OPTIMISTIC was implemented in 2012. The initial phase of OPTIMISTIC embedded a collaborative clinical team in nursing facilities to optimize chronic disease management, reducing unnecessary hospitalizations and assisting residents to develop and meet their goals of care. These specially trained professionals remain in place in the Phase One nursing homes as they participate in OPTIMISTIC’s second phase. An additional 23 nursing homes joined OPTIMISTIC in Phase Two, although without these added highly successful clinical providers. All 40 nursing homes participating in Phase Two are focusing on implementing a CMS payment model which incentivizes nursing facilities, as well as their medical staffs, to provide higher levels of care on site.
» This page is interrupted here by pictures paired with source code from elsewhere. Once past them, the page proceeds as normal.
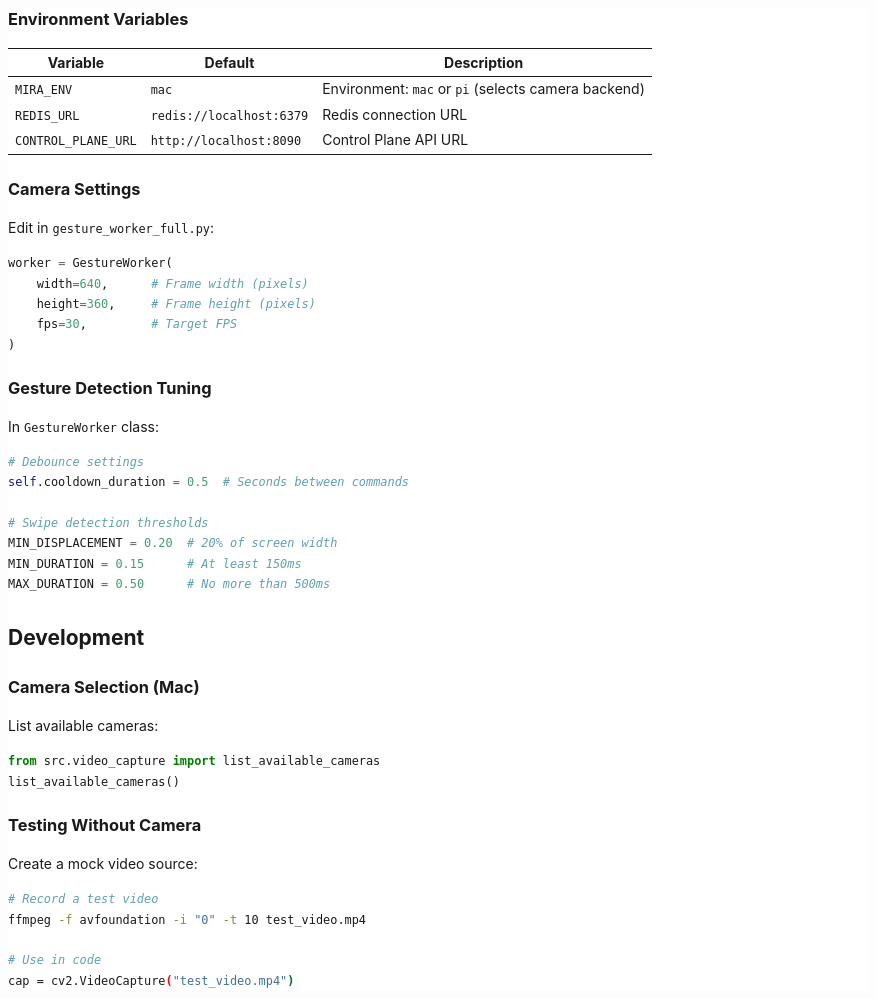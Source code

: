 ### Environment Variables

| Variable            | Default                  | Description                                         |
| ------------------- | ------------------------ | --------------------------------------------------- |
| `MIRA_ENV`          | `mac`                    | Environment: `mac` or `pi` (selects camera backend) |
| `REDIS_URL`         | `redis://localhost:6379` | Redis connection URL                                |
| `CONTROL_PLANE_URL` | `http://localhost:8090`  | Control Plane API URL                               |

### Camera Settings

Edit in `gesture_worker_full.py`:

```python
worker = GestureWorker(
    width=640,      # Frame width (pixels)
    height=360,     # Frame height (pixels)
    fps=30,         # Target FPS
)
```

### Gesture Detection Tuning

In `GestureWorker` class:

```python
# Debounce settings
self.cooldown_duration = 0.5  # Seconds between commands

# Swipe detection thresholds
MIN_DISPLACEMENT = 0.20  # 20% of screen width
MIN_DURATION = 0.15      # At least 150ms
MAX_DURATION = 0.50      # No more than 500ms
```

## Development

### Camera Selection (Mac)

List available cameras:

```python
from src.video_capture import list_available_cameras
list_available_cameras()
```

### Testing Without Camera

Create a mock video source:

```bash
# Record a test video
ffmpeg -f avfoundation -i "0" -t 10 test_video.mp4

# Use in code
cap = cv2.VideoCapture("test_video.mp4")
```
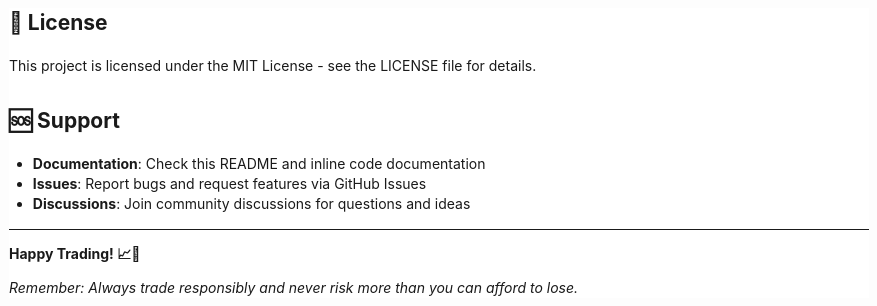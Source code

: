## 📄 License

This project is licensed under the MIT License - see the LICENSE file for details.

## 🆘 Support

- **Documentation**: Check this README and inline code documentation
- **Issues**: Report bugs and request features via GitHub Issues
- **Discussions**: Join community discussions for questions and ideas

---

**Happy Trading! 📈🚀**

*Remember: Always trade responsibly and never risk more than you can afford to lose.*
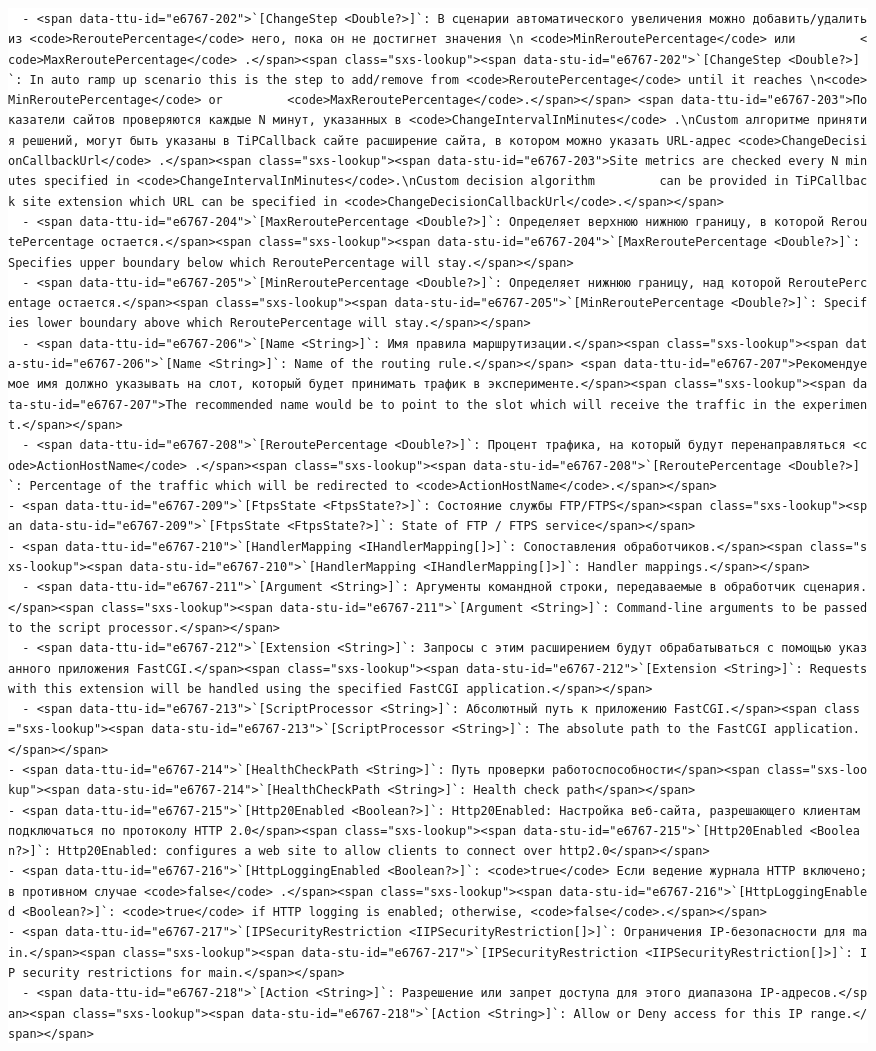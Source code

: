       - <span data-ttu-id="e6767-202">`[ChangeStep <Double?>]`: В сценарии автоматического увеличения можно добавить/удалить из <code>ReroutePercentage</code> него, пока он не достигнет значения \n <code>MinReroutePercentage</code> или         <code>MaxReroutePercentage</code> .</span><span class="sxs-lookup"><span data-stu-id="e6767-202">`[ChangeStep <Double?>]`: In auto ramp up scenario this is the step to add/remove from <code>ReroutePercentage</code> until it reaches \n<code>MinReroutePercentage</code> or         <code>MaxReroutePercentage</code>.</span></span> <span data-ttu-id="e6767-203">Показатели сайтов проверяются каждые N минут, указанных в <code>ChangeIntervalInMinutes</code> .\nCustom алгоритме принятия решений, могут быть указаны в TiPCallback сайте расширение сайта, в котором можно указать URL-адрес <code>ChangeDecisionCallbackUrl</code> .</span><span class="sxs-lookup"><span data-stu-id="e6767-203">Site metrics are checked every N minutes specified in <code>ChangeIntervalInMinutes</code>.\nCustom decision algorithm         can be provided in TiPCallback site extension which URL can be specified in <code>ChangeDecisionCallbackUrl</code>.</span></span>
      - <span data-ttu-id="e6767-204">`[MaxReroutePercentage <Double?>]`: Определяет верхнюю нижнюю границу, в которой ReroutePercentage остается.</span><span class="sxs-lookup"><span data-stu-id="e6767-204">`[MaxReroutePercentage <Double?>]`: Specifies upper boundary below which ReroutePercentage will stay.</span></span>
      - <span data-ttu-id="e6767-205">`[MinReroutePercentage <Double?>]`: Определяет нижнюю границу, над которой ReroutePercentage остается.</span><span class="sxs-lookup"><span data-stu-id="e6767-205">`[MinReroutePercentage <Double?>]`: Specifies lower boundary above which ReroutePercentage will stay.</span></span>
      - <span data-ttu-id="e6767-206">`[Name <String>]`: Имя правила маршрутизации.</span><span class="sxs-lookup"><span data-stu-id="e6767-206">`[Name <String>]`: Name of the routing rule.</span></span> <span data-ttu-id="e6767-207">Рекомендуемое имя должно указывать на слот, который будет принимать трафик в эксперименте.</span><span class="sxs-lookup"><span data-stu-id="e6767-207">The recommended name would be to point to the slot which will receive the traffic in the experiment.</span></span>
      - <span data-ttu-id="e6767-208">`[ReroutePercentage <Double?>]`: Процент трафика, на который будут перенаправляться <code>ActionHostName</code> .</span><span class="sxs-lookup"><span data-stu-id="e6767-208">`[ReroutePercentage <Double?>]`: Percentage of the traffic which will be redirected to <code>ActionHostName</code>.</span></span>
    - <span data-ttu-id="e6767-209">`[FtpsState <FtpsState?>]`: Состояние службы FTP/FTPS</span><span class="sxs-lookup"><span data-stu-id="e6767-209">`[FtpsState <FtpsState?>]`: State of FTP / FTPS service</span></span>
    - <span data-ttu-id="e6767-210">`[HandlerMapping <IHandlerMapping[]>]`: Сопоставления обработчиков.</span><span class="sxs-lookup"><span data-stu-id="e6767-210">`[HandlerMapping <IHandlerMapping[]>]`: Handler mappings.</span></span>
      - <span data-ttu-id="e6767-211">`[Argument <String>]`: Аргументы командной строки, передаваемые в обработчик сценария.</span><span class="sxs-lookup"><span data-stu-id="e6767-211">`[Argument <String>]`: Command-line arguments to be passed to the script processor.</span></span>
      - <span data-ttu-id="e6767-212">`[Extension <String>]`: Запросы с этим расширением будут обрабатываться с помощью указанного приложения FastCGI.</span><span class="sxs-lookup"><span data-stu-id="e6767-212">`[Extension <String>]`: Requests with this extension will be handled using the specified FastCGI application.</span></span>
      - <span data-ttu-id="e6767-213">`[ScriptProcessor <String>]`: Абсолютный путь к приложению FastCGI.</span><span class="sxs-lookup"><span data-stu-id="e6767-213">`[ScriptProcessor <String>]`: The absolute path to the FastCGI application.</span></span>
    - <span data-ttu-id="e6767-214">`[HealthCheckPath <String>]`: Путь проверки работоспособности</span><span class="sxs-lookup"><span data-stu-id="e6767-214">`[HealthCheckPath <String>]`: Health check path</span></span>
    - <span data-ttu-id="e6767-215">`[Http20Enabled <Boolean?>]`: Http20Enabled: Настройка веб-сайта, разрешающего клиентам подключаться по протоколу HTTP 2.0</span><span class="sxs-lookup"><span data-stu-id="e6767-215">`[Http20Enabled <Boolean?>]`: Http20Enabled: configures a web site to allow clients to connect over http2.0</span></span>
    - <span data-ttu-id="e6767-216">`[HttpLoggingEnabled <Boolean?>]`: <code>true</code> Если ведение журнала HTTP включено; в противном случае <code>false</code> .</span><span class="sxs-lookup"><span data-stu-id="e6767-216">`[HttpLoggingEnabled <Boolean?>]`: <code>true</code> if HTTP logging is enabled; otherwise, <code>false</code>.</span></span>
    - <span data-ttu-id="e6767-217">`[IPSecurityRestriction <IIPSecurityRestriction[]>]`: Ограничения IP-безопасности для main.</span><span class="sxs-lookup"><span data-stu-id="e6767-217">`[IPSecurityRestriction <IIPSecurityRestriction[]>]`: IP security restrictions for main.</span></span>
      - <span data-ttu-id="e6767-218">`[Action <String>]`: Разрешение или запрет доступа для этого диапазона IP-адресов.</span><span class="sxs-lookup"><span data-stu-id="e6767-218">`[Action <String>]`: Allow or Deny access for this IP range.</span></span>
OPTIMISTIC, an acronym for Optimizing Patient Transfers, Impacting Medical Quality and Improving Symptoms: Transforming Institutional Care, is expected to receive more than $30 million of CMS funding through The Initiative to Reduce Avoidable Hospitalizations among Nursing Facility Residents by 2020. OPTIMISTIC is one of only six projects nationwide participating in this CMS Center for Innovations-funded nursing home demonstration project.
“OPTIMISTIC is part of a CMS experiment which shakes up the way nursing homes and their clinicians are paid to take care of sick patients providing direct resources to keep residents in place,” said Dr. Unroe. ”We have more than two years remaining in Phase Two, so it’s early days in terms of knowing outcomes, but we are eager to share our experiment with implementation because we are excited about its potential impact — preempting hospitalizations of a fragile population.”
Co-authors of the new paper in addition to Dr. Unroe, who is interim director of the Regenstrief Institute and IU Center for Aging Research, and Ms. Holtz, are Nicole R. Fowler, Ph.D. and Jennifer L. Carnahan, M.D., M.P.H. and Greg Sachs, M.D. of the Regenstrief Institute and IU Center for Aging Research and IU School of Medicine; Susan E. Hickman, Ph.D. of the IU School of Nursing; Shannon Effler, M.S.W. of the Regenstrief Institute; Russell Evans, M.P.H. of IU Health; Kathryn I. Frank, R.N., Ph.D. and Monica L. Ott, M.D. of IU School of Medicine.
The opinions expressed in the study are the authors’ own and do not reflect the view of CMS.